[Saved data entries]
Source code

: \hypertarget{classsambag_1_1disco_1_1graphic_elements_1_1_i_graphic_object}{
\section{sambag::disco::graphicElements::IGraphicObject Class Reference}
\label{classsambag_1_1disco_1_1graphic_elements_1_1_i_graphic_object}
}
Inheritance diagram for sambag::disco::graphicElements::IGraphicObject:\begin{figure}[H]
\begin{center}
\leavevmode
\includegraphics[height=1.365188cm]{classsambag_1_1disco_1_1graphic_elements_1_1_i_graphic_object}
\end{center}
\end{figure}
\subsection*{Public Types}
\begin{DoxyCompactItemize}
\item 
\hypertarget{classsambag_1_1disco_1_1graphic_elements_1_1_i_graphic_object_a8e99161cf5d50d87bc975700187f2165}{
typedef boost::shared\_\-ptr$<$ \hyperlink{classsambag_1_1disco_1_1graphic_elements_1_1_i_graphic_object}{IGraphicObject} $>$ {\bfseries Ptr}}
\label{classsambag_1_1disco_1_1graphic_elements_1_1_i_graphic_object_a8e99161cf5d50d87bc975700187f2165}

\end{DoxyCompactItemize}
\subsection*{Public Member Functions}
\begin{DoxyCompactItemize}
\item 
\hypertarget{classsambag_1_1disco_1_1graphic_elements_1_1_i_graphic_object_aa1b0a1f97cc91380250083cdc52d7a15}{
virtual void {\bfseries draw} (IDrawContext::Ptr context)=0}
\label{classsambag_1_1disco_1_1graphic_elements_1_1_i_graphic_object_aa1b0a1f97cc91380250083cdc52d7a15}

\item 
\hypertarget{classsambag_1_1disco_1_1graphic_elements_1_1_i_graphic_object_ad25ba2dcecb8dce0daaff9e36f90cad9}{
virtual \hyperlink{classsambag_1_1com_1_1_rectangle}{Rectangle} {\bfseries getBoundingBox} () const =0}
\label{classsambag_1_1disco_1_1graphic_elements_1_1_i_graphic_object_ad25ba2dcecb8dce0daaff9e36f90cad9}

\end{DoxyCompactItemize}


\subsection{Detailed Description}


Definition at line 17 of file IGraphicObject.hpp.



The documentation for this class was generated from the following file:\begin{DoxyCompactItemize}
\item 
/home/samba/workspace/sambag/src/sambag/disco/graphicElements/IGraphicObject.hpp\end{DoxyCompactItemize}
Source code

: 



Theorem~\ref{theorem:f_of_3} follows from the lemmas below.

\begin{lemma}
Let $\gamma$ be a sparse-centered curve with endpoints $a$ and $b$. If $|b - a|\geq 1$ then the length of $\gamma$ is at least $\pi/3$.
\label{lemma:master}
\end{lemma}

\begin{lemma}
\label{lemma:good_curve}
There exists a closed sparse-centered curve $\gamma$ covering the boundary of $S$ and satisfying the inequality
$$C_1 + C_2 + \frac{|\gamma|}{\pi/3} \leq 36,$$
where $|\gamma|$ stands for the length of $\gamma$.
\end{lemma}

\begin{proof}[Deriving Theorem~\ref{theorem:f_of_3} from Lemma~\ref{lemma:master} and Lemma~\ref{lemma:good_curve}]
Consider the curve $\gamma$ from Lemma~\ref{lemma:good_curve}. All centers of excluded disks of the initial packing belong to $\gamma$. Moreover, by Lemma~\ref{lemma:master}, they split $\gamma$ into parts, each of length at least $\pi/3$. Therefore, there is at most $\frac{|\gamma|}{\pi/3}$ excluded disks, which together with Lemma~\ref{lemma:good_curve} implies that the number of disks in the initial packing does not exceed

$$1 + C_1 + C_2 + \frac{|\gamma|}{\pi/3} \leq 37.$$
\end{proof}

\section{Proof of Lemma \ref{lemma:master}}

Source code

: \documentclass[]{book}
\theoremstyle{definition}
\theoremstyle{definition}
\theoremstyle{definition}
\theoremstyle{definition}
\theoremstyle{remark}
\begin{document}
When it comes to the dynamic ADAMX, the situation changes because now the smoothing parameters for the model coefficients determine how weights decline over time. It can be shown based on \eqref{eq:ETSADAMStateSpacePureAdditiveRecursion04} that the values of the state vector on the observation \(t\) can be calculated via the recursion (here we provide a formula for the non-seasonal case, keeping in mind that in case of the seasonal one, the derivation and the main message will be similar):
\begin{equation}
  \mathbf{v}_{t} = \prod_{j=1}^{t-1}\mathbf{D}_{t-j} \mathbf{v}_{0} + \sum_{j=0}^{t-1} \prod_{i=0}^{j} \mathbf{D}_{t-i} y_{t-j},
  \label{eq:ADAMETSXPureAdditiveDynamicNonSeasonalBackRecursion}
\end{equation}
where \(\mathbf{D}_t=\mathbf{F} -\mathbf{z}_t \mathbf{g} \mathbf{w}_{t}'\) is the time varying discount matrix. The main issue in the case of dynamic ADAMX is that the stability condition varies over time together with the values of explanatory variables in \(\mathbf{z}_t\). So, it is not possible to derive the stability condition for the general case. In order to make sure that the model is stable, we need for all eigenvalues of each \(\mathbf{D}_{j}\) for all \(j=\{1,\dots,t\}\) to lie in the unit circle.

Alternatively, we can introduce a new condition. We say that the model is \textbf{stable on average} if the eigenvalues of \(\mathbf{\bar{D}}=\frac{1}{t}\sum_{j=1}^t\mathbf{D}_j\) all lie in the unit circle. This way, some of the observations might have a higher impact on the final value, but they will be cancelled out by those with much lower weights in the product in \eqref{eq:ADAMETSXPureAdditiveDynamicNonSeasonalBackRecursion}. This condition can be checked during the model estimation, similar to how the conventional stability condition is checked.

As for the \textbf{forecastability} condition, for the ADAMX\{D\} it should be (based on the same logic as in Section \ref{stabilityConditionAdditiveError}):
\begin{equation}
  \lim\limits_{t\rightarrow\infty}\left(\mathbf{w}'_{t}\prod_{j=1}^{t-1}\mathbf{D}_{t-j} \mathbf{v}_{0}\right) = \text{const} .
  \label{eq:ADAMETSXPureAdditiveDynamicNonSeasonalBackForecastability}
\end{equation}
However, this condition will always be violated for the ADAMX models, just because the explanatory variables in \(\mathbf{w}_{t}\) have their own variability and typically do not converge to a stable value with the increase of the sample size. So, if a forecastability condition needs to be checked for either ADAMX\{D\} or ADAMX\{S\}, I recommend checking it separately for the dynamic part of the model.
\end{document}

[EXERCISE OBJECTIVE]
All of the records need to be transcribed exactly.

[RESPONSE TO THIS TASK]
Source code

: \hypertarget{classsambag_1_1disco_1_1graphic_elements_1_1_i_graphic_object}{
\section{sambag::disco::graphicElements::IGraphicObject Class Reference}
\label{classsambag_1_1disco_1_1graphic_elements_1_1_i_graphic_object}
}
Inheritance diagram for sambag::disco::graphicElements::IGraphicObject:\begin{figure}[H]
\begin{center}
\leavevmode
\includegraphics[height=1.365188cm]{classsambag_1_1disco_1_1graphic_elements_1_1_i_graphic_object}
\end{center}
\end{figure}
\subsection*{Public Types}
\begin{DoxyCompactItemize}
\item 
\hypertarget{classsambag_1_1disco_1_1graphic_elements_1_1_i_graphic_object_a8e99161cf5d50d87bc975700187f2165}{
typedef boost::shared\_\-ptr$<$ \hyperlink{classsambag_1_1disco_1_1graphic_elements_1_1_i_graphic_object}{IGraphicObject} $>$ {\bfseries Ptr}}
\label{classsambag_1_1disco_1_1graphic_elements_1_1_i_graphic_object_a8e99161cf5d50d87bc975700187f2165}

\end{DoxyCompactItemize}
\subsection*{Public Member Functions}
\begin{DoxyCompactItemize}
\item 
\hypertarget{classsambag_1_1disco_1_1graphic_elements_1_1_i_graphic_object_aa1b0a1f97cc91380250083cdc52d7a15}{
virtual void {\bfseries draw} (IDrawContext::Ptr context)=0}
\label{classsambag_1_1disco_1_1graphic_elements_1_1_i_graphic_object_aa1b0a1f97cc91380250083cdc52d7a15}

\item 
\hypertarget{classsambag_1_1disco_1_1graphic_elements_1_1_i_graphic_object_ad25ba2dcecb8dce0daaff9e36f90cad9}{
virtual \hyperlink{classsambag_1_1com_1_1_rectangle}{Rectangle} {\bfseries getBoundingBox} () const =0}
\label{classsambag_1_1disco_1_1graphic_elements_1_1_i_graphic_object_ad25ba2dcecb8dce0daaff9e36f90cad9}

\end{DoxyCompactItemize}


\subsection{Detailed Description}


Definition at line 17 of file IGraphicObject.hpp.



The documentation for this class was generated from the following file:\begin{DoxyCompactItemize}
\item 
/home/samba/workspace/sambag/src/sambag/disco/graphicElements/IGraphicObject.hpp\end{DoxyCompactItemize}
Source code

: 



Theorem~\ref{theorem:f_of_3} follows from the lemmas below.

\begin{lemma}
Let $\gamma$ be a sparse-centered curve with endpoints $a$ and $b$. If $|b - a|\geq 1$ then the length of $\gamma$ is at least $\pi/3$.
\label{lemma:master}
\end{lemma}

\begin{lemma}
\label{lemma:good_curve}
There exists a closed sparse-centered curve $\gamma$ covering the boundary of $S$ and satisfying the inequality
$$C_1 + C_2 + \frac{|\gamma|}{\pi/3} \leq 36,$$
where $|\gamma|$ stands for the length of $\gamma$.
\end{lemma}

\begin{proof}[Deriving Theorem~\ref{theorem:f_of_3} from Lemma~\ref{lemma:master} and Lemma~\ref{lemma:good_curve}]
Consider the curve $\gamma$ from Lemma~\ref{lemma:good_curve}. All centers of excluded disks of the initial packing belong to $\gamma$. Moreover, by Lemma~\ref{lemma:master}, they split $\gamma$ into parts, each of length at least $\pi/3$. Therefore, there is at most $\frac{|\gamma|}{\pi/3}$ excluded disks, which together with Lemma~\ref{lemma:good_curve} implies that the number of disks in the initial packing does not exceed

$$1 + C_1 + C_2 + \frac{|\gamma|}{\pi/3} \leq 37.$$
\end{proof}

\section{Proof of Lemma \ref{lemma:master}}

Source code

: \documentclass[]{book}
\theoremstyle{definition}
\theoremstyle{definition}
\theoremstyle{definition}
\theoremstyle{definition}
\theoremstyle{remark}
\begin{document}
When it comes to the dynamic ADAMX, the situation changes because now the smoothing parameters for the model coefficients determine how weights decline over time. It can be shown based on \eqref{eq:ETSADAMStateSpacePureAdditiveRecursion04} that the values of the state vector on the observation \(t\) can be calculated via the recursion (here we provide a formula for the non-seasonal case, keeping in mind that in case of the seasonal one, the derivation and the main message will be similar):
\begin{equation}
  \mathbf{v}_{t} = \prod_{j=1}^{t-1}\mathbf{D}_{t-j} \mathbf{v}_{0} + \sum_{j=0}^{t-1} \prod_{i=0}^{j} \mathbf{D}_{t-i} y_{t-j},
  \label{eq:ADAMETSXPureAdditiveDynamicNonSeasonalBackRecursion}
\end{equation}
where \(\mathbf{D}_t=\mathbf{F} -\mathbf{z}_t \mathbf{g} \mathbf{w}_{t}'\) is the time varying discount matrix. The main issue in the case of dynamic ADAMX is that the stability condition varies over time together with the values of explanatory variables in \(\mathbf{z}_t\). So, it is not possible to derive the stability condition for the general case. In order to make sure that the model is stable, we need for all eigenvalues of each \(\mathbf{D}_{j}\) for all \(j=\{1,\dots,t\}\) to lie in the unit circle.

Alternatively, we can introduce a new condition. We say that the model is \textbf{stable on average} if the eigenvalues of \(\mathbf{\bar{D}}=\frac{1}{t}\sum_{j=1}^t\mathbf{D}_j\) all lie in the unit circle. This way, some of the observations might have a higher impact on the final value, but they will be cancelled out by those with much lower weights in the product in \eqref{eq:ADAMETSXPureAdditiveDynamicNonSeasonalBackRecursion}. This condition can be checked during the model estimation, similar to how the conventional stability condition is checked.

As for the \textbf{forecastability} condition, for the ADAMX\{D\} it should be (based on the same logic as in Section \ref{stabilityConditionAdditiveError}):
\begin{equation}
  \lim\limits_{t\rightarrow\infty}\left(\mathbf{w}'_{t}\prod_{j=1}^{t-1}\mathbf{D}_{t-j} \mathbf{v}_{0}\right) = \text{const} .
  \label{eq:ADAMETSXPureAdditiveDynamicNonSeasonalBackForecastability}
\end{equation}
However, this condition will always be violated for the ADAMX models, just because the explanatory variables in \(\mathbf{w}_{t}\) have their own variability and typically do not converge to a stable value with the increase of the sample size. So, if a forecastability condition needs to be checked for either ADAMX\{D\} or ADAMX\{S\}, I recommend checking it separately for the dynamic part of the model.
\end{document}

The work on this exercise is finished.